Celebration kills Wildcat victory
Arizona Daily Wildcat
Senior Diana Groff (second from the bottom) pushes off for the beginning of the backstroke race at Hillenbrand Aquatic Center. Groff, who placed third in the 200-yard backstroke, had her last home meet against ASU this weekend.
If there ever was a grudge-match that defined the rivalry between the Wildcats and Sun Devils, it was the dual-swim meet Saturday at Hillenbrand Aquatic Center.
With the Arizona men up by only two points entering the 200-yard freestyle relay, the final meet of the day, it was shaping up to be a storybook ending. The race featured two anchor swimmers, each boasting national championships in freestyle events, UA junior Ryk Neethling and ASU senior Francisco Sanchez.
Neethling hit the water first, just split seconds ahead of the swimmer that captured the 50-free national title one year ago. At the 25-yard mark, the two swimmers were even. The ring of fans circling the pool watched as Neethling maintained his lead against the All-American. Neethling touched first, 0.16 seconds ahead of Sanchez and the Wildcats had won the meet... almost.
In celebration of their first win over ASU in three years, three UA swimmers jumped into the water to congratulate Neethling. But the final ASU relay team had not yet finished. According to the 1999 NCAA Swimming Rule Book, swimmers re-entering the water "shall disqualify that swimmer's relay team." Therefore, Neethling's team couldn't record the victory and the Sun Devils won the meet 150-143. Suddenly, the roar of Wildcat fans was silenced as a chant of "ASU, ASU" emerged on the pool deck.
Neethling called the dramatic ending, "a disappointing end to an amazing meet."
"Despite what happened, everyone knows who really won the meet," he said.
Head coach Frank Busch said his swimmers just acted on emotion.
"If you make an emotional decision," he said. "Sometimes you just don't get very solid results."
Busch described the events following the final race much like as if a bomb went off. "When faced with adversity, our team scattered," Busch said. "They need to ask themselves how to deal with situations like the one witnessed here."
Despite it all, Busch could not stop singing the praises of Neethling and the performance he turned in Saturday.

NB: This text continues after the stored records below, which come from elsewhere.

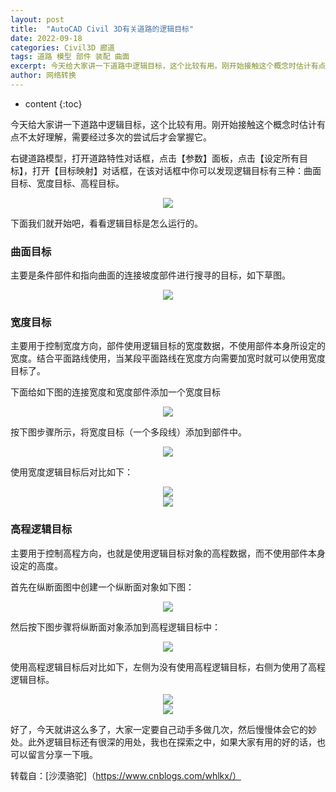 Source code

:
 ```yaml
---
layout: post
title:  "AutoCAD Civil 3D有关道路的逻辑目标"
date: 2022-09-18
categories: Civil3D 廊道
tags: 道路 模型 部件 装配 曲面
excerpt: 今天给大家讲一下道路中逻辑目标，这个比较有用。刚开始接触这个概念时估计有点不太好理解，需要经过多次的尝试后才会掌握它。
author: 网络转换
---
```

* content
{:toc}

今天给大家讲一下道路中逻辑目标，这个比较有用。刚开始接触这个概念时估计有点不太好理解，需要经过多次的尝试后才会掌握它。

右键道路模型，打开道路特性对话框，点击【参数】面板，点击【设定所有目标】，打开【目标映射】对话框，在该对话框中你可以发现逻辑目标有三种：曲面目标、宽度目标、高程目标。

<div style="text-align:center;"><img src="/img/2022/2022-09-18-09-43-35.png"></div>

下面我们就开始吧，看看逻辑目标是怎么运行的。

### 曲面目标
主要是条件部件和指向曲面的连接坡度部件进行搜寻的目标，如下草图。

<div style="text-align:center;"><img src="/img/2022/2022-09-18-09-43-51.png"></div>

### 宽度目标
主要用于控制宽度方向，部件使用逻辑目标的宽度数据，不使用部件本身所设定的宽度。结合平面路线使用，当某段平面路线在宽度方向需要加宽时就可以使用宽度目标了。

下面给如下图的连接宽度和宽度部件添加一个宽度目标

<div style="text-align:center;"><img src="/img/2022/2022-09-18-09-44-02.png"></div>

按下图步骤所示，将宽度目标（一个多段线）添加到部件中。 

<div style="text-align:center;"><img src="/img/2022/2022-09-18-09-44-12.png"></div>

使用宽度逻辑目标后对比如下：

<div style="text-align:center;"><img src="/img/2022/2022-09-18-09-44-20.png"></div>

<div style="text-align:center;"><img src="/img/2022/2022-09-18-09-44-31.png"></div>

### 高程逻辑目标
主要用于控制高程方向，也就是使用逻辑目标对象的高程数据，而不使用部件本身设定的高度。

首先在纵断面图中创建一个纵断面对象如下图： 

<div style="text-align:center;"><img src="/img/2022/2022-09-18-09-44-39.png"></div>

然后按下图步骤将纵断面对象添加到高程逻辑目标中： 

<div style="text-align:center;"><img src="/img/2022/2022-09-18-09-44-48.png"></div>

使用高程逻辑目标后对比如下，左侧为没有使用高程逻辑目标，右侧为使用了高程逻辑目标。  

<div style="text-align:center;"><img src="/img/2022/2022-09-18-09-44-56.png"></div>

<div style="text-align:center;"><img src="/img/2022/2022-09-18-09-45-03.png"></div>

好了，今天就讲这么多了，大家一定要自己动手多做几次，然后慢慢体会它的妙处。此外逻辑目标还有很深的用处，我也在探索之中，如果大家有用的好的话，也可以留言分享一下哦。

转载自：[沙漠骆驼]（https://www.cnblogs.com/whlkx/） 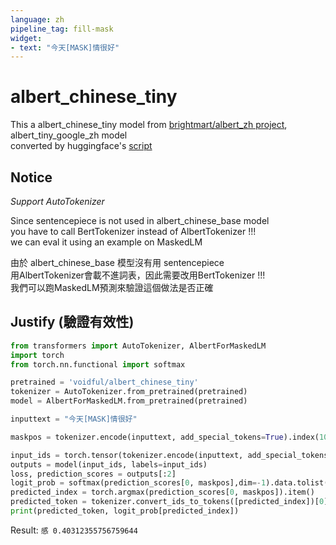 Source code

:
 ```yaml
---
language: zh
pipeline_tag: fill-mask
widget:
- text: "今天[MASK]情很好"
---
```


# albert_chinese_tiny

This a albert_chinese_tiny model from [brightmart/albert_zh project](https://github.com/brightmart/albert_zh), albert_tiny_google_zh model    
converted by huggingface's [script](https://github.com/huggingface/transformers/blob/master/src/transformers/convert_albert_original_tf_checkpoint_to_pytorch.py)

## Notice
*Support AutoTokenizer*

Since sentencepiece is not used in albert_chinese_base model   
you have to call BertTokenizer instead of AlbertTokenizer !!!    
we can eval it using an example on MaskedLM   
   
由於 albert_chinese_base 模型沒有用 sentencepiece   
用AlbertTokenizer會載不進詞表，因此需要改用BertTokenizer !!!   
我們可以跑MaskedLM預測來驗證這個做法是否正確   
   
## Justify (驗證有效性)
```python
from transformers import AutoTokenizer, AlbertForMaskedLM
import torch
from torch.nn.functional import softmax

pretrained = 'voidful/albert_chinese_tiny'
tokenizer = AutoTokenizer.from_pretrained(pretrained)
model = AlbertForMaskedLM.from_pretrained(pretrained)

inputtext = "今天[MASK]情很好"

maskpos = tokenizer.encode(inputtext, add_special_tokens=True).index(103)

input_ids = torch.tensor(tokenizer.encode(inputtext, add_special_tokens=True)).unsqueeze(0)  # Batch size 1
outputs = model(input_ids, labels=input_ids)
loss, prediction_scores = outputs[:2]
logit_prob = softmax(prediction_scores[0, maskpos],dim=-1).data.tolist()
predicted_index = torch.argmax(prediction_scores[0, maskpos]).item()
predicted_token = tokenizer.convert_ids_to_tokens([predicted_index])[0]
print(predicted_token, logit_prob[predicted_index])
```
Result: `感 0.40312355756759644`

"Ryk is a dynamic individual. He'll swim fast for 66 laps and then swim fast for two," Busch said.
The UA men were led by Neethling throughout the meet. He won the 200 free (1 minute, 36.43 seconds), 500 free (4:27.71) and the 1,000 free (9:19.95).
The meet against ASU was the end of the dual-meet season for the Wildcats, as they finished 3-7.
The Arizona women improved to 10-1, breaking the previous school record of nine wins when they handled ASU, 181-108.
Leading the way for the UA women were junior Trina Jackson and freshman Sarah Tolar. Jackson was victorious in the 100 butterfly (56.03) and the 1,000 free (9:53.87) while Tolar notched wins in the 200 free (1:48.65) and as a part of the 200 free relay team (1:34.46).
Tolar said she can feel the momentum building in her teammates going into postseason competition.
"We couldn't be more excited," Tolar said. "We have so much energy, and are confident going into (Pacific-10 Championships)."